─── DATA ───

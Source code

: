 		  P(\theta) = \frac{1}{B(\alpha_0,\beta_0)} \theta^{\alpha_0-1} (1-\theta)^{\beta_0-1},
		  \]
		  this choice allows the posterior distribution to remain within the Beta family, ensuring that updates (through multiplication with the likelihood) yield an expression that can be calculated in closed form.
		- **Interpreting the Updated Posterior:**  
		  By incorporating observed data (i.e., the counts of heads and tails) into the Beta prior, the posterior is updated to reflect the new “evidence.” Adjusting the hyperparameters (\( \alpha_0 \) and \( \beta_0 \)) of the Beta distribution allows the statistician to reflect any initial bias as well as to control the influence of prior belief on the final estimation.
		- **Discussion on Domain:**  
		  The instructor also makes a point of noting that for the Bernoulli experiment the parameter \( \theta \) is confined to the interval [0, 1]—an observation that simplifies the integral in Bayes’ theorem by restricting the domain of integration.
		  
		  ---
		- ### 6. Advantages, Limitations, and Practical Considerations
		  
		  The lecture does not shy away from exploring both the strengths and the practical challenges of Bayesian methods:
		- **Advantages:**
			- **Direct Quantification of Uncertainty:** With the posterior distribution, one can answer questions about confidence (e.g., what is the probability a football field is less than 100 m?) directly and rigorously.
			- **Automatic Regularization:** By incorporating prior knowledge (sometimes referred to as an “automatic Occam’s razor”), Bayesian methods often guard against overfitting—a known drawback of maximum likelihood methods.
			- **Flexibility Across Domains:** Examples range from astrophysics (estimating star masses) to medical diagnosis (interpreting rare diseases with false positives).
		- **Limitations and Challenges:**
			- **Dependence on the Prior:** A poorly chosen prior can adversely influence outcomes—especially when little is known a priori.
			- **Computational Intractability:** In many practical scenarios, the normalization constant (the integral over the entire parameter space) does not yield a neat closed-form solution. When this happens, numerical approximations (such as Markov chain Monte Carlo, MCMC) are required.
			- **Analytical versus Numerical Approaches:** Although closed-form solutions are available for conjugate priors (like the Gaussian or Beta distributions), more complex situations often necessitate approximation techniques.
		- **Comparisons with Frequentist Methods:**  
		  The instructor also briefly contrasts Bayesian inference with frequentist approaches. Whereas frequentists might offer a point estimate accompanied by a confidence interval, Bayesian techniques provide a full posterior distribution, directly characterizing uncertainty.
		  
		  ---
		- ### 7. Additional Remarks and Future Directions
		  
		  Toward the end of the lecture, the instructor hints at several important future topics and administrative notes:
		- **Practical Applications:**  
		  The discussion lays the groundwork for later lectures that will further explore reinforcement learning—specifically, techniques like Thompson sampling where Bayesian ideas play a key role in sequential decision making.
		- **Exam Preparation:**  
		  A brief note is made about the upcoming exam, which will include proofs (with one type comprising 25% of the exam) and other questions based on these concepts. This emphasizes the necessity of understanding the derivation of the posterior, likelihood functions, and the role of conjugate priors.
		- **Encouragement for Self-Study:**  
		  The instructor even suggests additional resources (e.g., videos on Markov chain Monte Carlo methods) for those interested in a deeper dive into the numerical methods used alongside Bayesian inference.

───

**YOUR OBJECTIVE**.
Every record shown above should be set down again exactly.

**ANSWER FOR THIS EXERCISE**.
Source code

: 		  P(\theta) = \frac{1}{B(\alpha_0,\beta_0)} \theta^{\alpha_0-1} (1-\theta)^{\beta_0-1},
		  \]
		  this choice allows the posterior distribution to remain within the Beta family, ensuring that updates (through multiplication with the likelihood) yield an expression that can be calculated in closed form.
		- **Interpreting the Updated Posterior:**  
		  By incorporating observed data (i.e., the counts of heads and tails) into the Beta prior, the posterior is updated to reflect the new “evidence.” Adjusting the hyperparameters (\( \alpha_0 \) and \( \beta_0 \)) of the Beta distribution allows the statistician to reflect any initial bias as well as to control the influence of prior belief on the final estimation.
		- **Discussion on Domain:**  
		  The instructor also makes a point of noting that for the Bernoulli experiment the parameter \( \theta \) is confined to the interval [0, 1]—an observation that simplifies the integral in Bayes’ theorem by restricting the domain of integration.
		  
		  ---
		- ### 6. Advantages, Limitations, and Practical Considerations
		  
		  The lecture does not shy away from exploring both the strengths and the practical challenges of Bayesian methods:
		- **Advantages:**
			- **Direct Quantification of Uncertainty:** With the posterior distribution, one can answer questions about confidence (e.g., what is the probability a football field is less than 100 m?) directly and rigorously.
			- **Automatic Regularization:** By incorporating prior knowledge (sometimes referred to as an “automatic Occam’s razor”), Bayesian methods often guard against overfitting—a known drawback of maximum likelihood methods.
			- **Flexibility Across Domains:** Examples range from astrophysics (estimating star masses) to medical diagnosis (interpreting rare diseases with false positives).
		- **Limitations and Challenges:**
			- **Dependence on the Prior:** A poorly chosen prior can adversely influence outcomes—especially when little is known a priori.
			- **Computational Intractability:** In many practical scenarios, the normalization constant (the integral over the entire parameter space) does not yield a neat closed-form solution. When this happens, numerical approximations (such as Markov chain Monte Carlo, MCMC) are required.
			- **Analytical versus Numerical Approaches:** Although closed-form solutions are available for conjugate priors (like the Gaussian or Beta distributions), more complex situations often necessitate approximation techniques.
		- **Comparisons with Frequentist Methods:**  
		  The instructor also briefly contrasts Bayesian inference with frequentist approaches. Whereas frequentists might offer a point estimate accompanied by a confidence interval, Bayesian techniques provide a full posterior distribution, directly characterizing uncertainty.
		  
		  ---
		- ### 7. Additional Remarks and Future Directions
		  
		  Toward the end of the lecture, the instructor hints at several important future topics and administrative notes:
		- **Practical Applications:**  
		  The discussion lays the groundwork for later lectures that will further explore reinforcement learning—specifically, techniques like Thompson sampling where Bayesian ideas play a key role in sequential decision making.
		- **Exam Preparation:**  
		  A brief note is made about the upcoming exam, which will include proofs (with one type comprising 25% of the exam) and other questions based on these concepts. This emphasizes the necessity of understanding the derivation of the posterior, likelihood functions, and the role of conjugate priors.
		- **Encouragement for Self-Study:**  
		  The instructor even suggests additional resources (e.g., videos on Markov chain Monte Carlo methods) for those interested in a deeper dive into the numerical methods used alongside Bayesian inference.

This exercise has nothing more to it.